──────── Source data

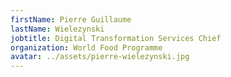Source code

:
 ```yaml
---
firstName: Pierre Guillaume
lastName: Wielezynski
jobtitle: Digital Transformation Services Chief
organization: World Food Programme
avatar: ../assets/pierre-wielezynski.jpg
---
```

────────────────

## How to complete this task
The answer is a faithful copy of the records above, with the pictures removed.

## Exercise solution
Source code

:
 ```yaml
---
firstName: Pierre Guillaume
lastName: Wielezynski
jobtitle: Digital Transformation Services Chief
organization: World Food Programme
avatar: ../assets/pierre-wielezynski.jpg
---
```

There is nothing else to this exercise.